*WHAT IS NEEDED*
Go through the entries below from the first line and output each one exactly, up to and including the line with "While this is".
*** Opening PROVIDED RECORDS ***
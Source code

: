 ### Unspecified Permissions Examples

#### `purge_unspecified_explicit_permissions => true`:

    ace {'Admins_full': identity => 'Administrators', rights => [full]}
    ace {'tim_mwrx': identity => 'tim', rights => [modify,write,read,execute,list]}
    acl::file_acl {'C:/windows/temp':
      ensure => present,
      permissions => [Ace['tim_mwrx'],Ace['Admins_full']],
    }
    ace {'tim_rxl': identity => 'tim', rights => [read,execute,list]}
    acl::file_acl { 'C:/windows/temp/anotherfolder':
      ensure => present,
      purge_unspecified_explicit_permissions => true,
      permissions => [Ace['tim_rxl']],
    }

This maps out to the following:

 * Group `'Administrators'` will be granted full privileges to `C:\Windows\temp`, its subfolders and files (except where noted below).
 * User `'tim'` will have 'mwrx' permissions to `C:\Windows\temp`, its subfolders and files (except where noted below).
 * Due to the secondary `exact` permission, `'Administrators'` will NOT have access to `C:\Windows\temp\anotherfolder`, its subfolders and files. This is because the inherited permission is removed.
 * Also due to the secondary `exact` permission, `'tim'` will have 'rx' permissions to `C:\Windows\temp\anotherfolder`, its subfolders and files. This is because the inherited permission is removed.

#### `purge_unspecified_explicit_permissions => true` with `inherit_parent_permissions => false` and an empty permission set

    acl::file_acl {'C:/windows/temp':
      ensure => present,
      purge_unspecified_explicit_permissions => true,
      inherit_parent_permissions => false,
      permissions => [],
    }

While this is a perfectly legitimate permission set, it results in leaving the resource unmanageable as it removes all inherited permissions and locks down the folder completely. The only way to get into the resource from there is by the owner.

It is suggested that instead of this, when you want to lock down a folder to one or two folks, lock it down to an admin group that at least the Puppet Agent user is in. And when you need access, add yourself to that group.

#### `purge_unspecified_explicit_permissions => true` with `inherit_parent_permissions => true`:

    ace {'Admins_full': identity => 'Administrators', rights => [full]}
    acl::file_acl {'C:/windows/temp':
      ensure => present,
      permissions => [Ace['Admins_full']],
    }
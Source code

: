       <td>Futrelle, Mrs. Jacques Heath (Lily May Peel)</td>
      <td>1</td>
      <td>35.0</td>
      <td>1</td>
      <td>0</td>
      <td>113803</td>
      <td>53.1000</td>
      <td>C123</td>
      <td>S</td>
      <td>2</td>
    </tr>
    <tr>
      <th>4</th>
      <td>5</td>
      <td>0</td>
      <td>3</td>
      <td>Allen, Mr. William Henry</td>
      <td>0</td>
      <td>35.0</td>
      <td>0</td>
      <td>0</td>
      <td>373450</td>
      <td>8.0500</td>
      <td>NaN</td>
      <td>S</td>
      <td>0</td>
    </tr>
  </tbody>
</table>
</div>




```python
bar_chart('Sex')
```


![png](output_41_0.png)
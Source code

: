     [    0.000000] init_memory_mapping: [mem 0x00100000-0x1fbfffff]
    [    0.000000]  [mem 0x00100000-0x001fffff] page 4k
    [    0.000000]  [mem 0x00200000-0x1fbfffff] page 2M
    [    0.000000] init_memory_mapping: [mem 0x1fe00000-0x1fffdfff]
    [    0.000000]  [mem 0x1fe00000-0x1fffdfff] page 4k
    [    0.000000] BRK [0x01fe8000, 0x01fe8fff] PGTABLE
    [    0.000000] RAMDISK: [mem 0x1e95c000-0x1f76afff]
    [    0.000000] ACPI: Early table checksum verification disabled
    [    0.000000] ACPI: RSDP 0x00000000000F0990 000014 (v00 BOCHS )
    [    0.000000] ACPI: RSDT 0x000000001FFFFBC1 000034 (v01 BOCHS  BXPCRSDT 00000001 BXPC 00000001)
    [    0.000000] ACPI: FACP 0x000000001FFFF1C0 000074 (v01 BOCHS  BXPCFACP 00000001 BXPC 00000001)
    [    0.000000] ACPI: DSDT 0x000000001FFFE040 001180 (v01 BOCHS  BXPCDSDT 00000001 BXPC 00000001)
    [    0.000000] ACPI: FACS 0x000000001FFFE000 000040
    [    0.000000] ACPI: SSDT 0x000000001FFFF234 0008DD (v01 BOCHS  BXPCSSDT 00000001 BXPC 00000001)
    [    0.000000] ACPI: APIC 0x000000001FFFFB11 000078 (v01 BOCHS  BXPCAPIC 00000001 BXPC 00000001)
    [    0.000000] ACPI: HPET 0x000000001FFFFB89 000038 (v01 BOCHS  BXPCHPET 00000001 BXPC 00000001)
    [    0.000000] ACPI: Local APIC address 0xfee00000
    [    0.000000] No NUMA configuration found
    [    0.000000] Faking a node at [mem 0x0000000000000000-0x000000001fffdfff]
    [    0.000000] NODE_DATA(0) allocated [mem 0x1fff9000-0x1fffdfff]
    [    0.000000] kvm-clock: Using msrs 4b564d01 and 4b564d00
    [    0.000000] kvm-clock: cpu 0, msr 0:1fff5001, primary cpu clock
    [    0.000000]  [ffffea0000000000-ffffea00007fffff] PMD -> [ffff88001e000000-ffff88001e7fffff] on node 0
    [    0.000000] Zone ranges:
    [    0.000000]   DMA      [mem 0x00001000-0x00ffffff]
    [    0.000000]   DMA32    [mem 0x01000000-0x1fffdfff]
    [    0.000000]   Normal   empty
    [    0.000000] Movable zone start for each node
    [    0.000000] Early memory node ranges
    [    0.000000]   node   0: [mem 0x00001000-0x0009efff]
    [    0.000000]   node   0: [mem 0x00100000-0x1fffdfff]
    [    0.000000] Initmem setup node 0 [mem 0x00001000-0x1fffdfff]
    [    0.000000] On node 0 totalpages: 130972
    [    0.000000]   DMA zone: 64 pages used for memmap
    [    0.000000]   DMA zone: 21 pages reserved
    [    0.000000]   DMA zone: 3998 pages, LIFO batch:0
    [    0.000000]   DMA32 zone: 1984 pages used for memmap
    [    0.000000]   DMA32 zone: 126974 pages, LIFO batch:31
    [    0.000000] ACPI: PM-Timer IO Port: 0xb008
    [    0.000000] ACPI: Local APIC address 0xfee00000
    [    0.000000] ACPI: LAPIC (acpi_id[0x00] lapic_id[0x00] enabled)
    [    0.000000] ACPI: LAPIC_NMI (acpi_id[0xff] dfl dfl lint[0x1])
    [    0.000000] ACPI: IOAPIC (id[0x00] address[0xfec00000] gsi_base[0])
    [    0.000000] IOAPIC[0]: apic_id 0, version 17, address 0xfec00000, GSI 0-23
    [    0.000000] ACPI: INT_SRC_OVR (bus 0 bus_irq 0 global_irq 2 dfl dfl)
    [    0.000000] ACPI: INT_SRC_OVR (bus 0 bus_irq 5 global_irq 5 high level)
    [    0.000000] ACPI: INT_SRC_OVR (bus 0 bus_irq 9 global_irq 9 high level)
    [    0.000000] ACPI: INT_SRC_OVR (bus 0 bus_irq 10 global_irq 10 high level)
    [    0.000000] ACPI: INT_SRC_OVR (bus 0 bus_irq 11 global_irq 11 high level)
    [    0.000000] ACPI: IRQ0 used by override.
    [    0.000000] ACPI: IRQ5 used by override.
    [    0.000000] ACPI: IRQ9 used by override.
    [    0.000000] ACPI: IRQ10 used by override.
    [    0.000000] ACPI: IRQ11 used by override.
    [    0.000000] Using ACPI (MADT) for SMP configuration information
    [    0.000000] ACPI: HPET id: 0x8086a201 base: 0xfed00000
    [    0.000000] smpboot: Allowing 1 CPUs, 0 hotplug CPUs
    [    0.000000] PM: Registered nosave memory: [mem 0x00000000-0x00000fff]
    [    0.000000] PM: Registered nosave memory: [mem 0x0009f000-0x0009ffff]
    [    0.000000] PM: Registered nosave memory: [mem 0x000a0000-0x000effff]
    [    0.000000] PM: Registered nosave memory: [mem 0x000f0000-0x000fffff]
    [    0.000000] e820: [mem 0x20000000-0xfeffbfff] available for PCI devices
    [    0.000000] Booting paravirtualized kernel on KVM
*** Closing PROVIDED RECORDS ***
*SOLUTION FOR THIS PROBLEM*
Source code

: ### Unspecified Permissions Examples

#### `purge_unspecified_explicit_permissions => true`:

    ace {'Admins_full': identity => 'Administrators', rights => [full]}
    ace {'tim_mwrx': identity => 'tim', rights => [modify,write,read,execute,list]}
    acl::file_acl {'C:/windows/temp':
      ensure => present,
      permissions => [Ace['tim_mwrx'],Ace['Admins_full']],
    }
    ace {'tim_rxl': identity => 'tim', rights => [read,execute,list]}
    acl::file_acl { 'C:/windows/temp/anotherfolder':
      ensure => present,
      purge_unspecified_explicit_permissions => true,
      permissions => [Ace['tim_rxl']],
    }

This maps out to the following:

 * Group `'Administrators'` will be granted full privileges to `C:\Windows\temp`, its subfolders and files (except where noted below).
 * User `'tim'` will have 'mwrx' permissions to `C:\Windows\temp`, its subfolders and files (except where noted below).
 * Due to the secondary `exact` permission, `'Administrators'` will NOT have access to `C:\Windows\temp\anotherfolder`, its subfolders and files. This is because the inherited permission is removed.
 * Also due to the secondary `exact` permission, `'tim'` will have 'rx' permissions to `C:\Windows\temp\anotherfolder`, its subfolders and files. This is because the inherited permission is removed.

#### `purge_unspecified_explicit_permissions => true` with `inherit_parent_permissions => false` and an empty permission set

    acl::file_acl {'C:/windows/temp':
      ensure => present,
      purge_unspecified_explicit_permissions => true,
      inherit_parent_permissions => false,
      permissions => [],
    }

While this is a perfectly legitimate permission set, it results in leaving the resource unmanageable as it removes all inherited permissions and locks down the folder completely. The only way to get into the resource from there is by the owner.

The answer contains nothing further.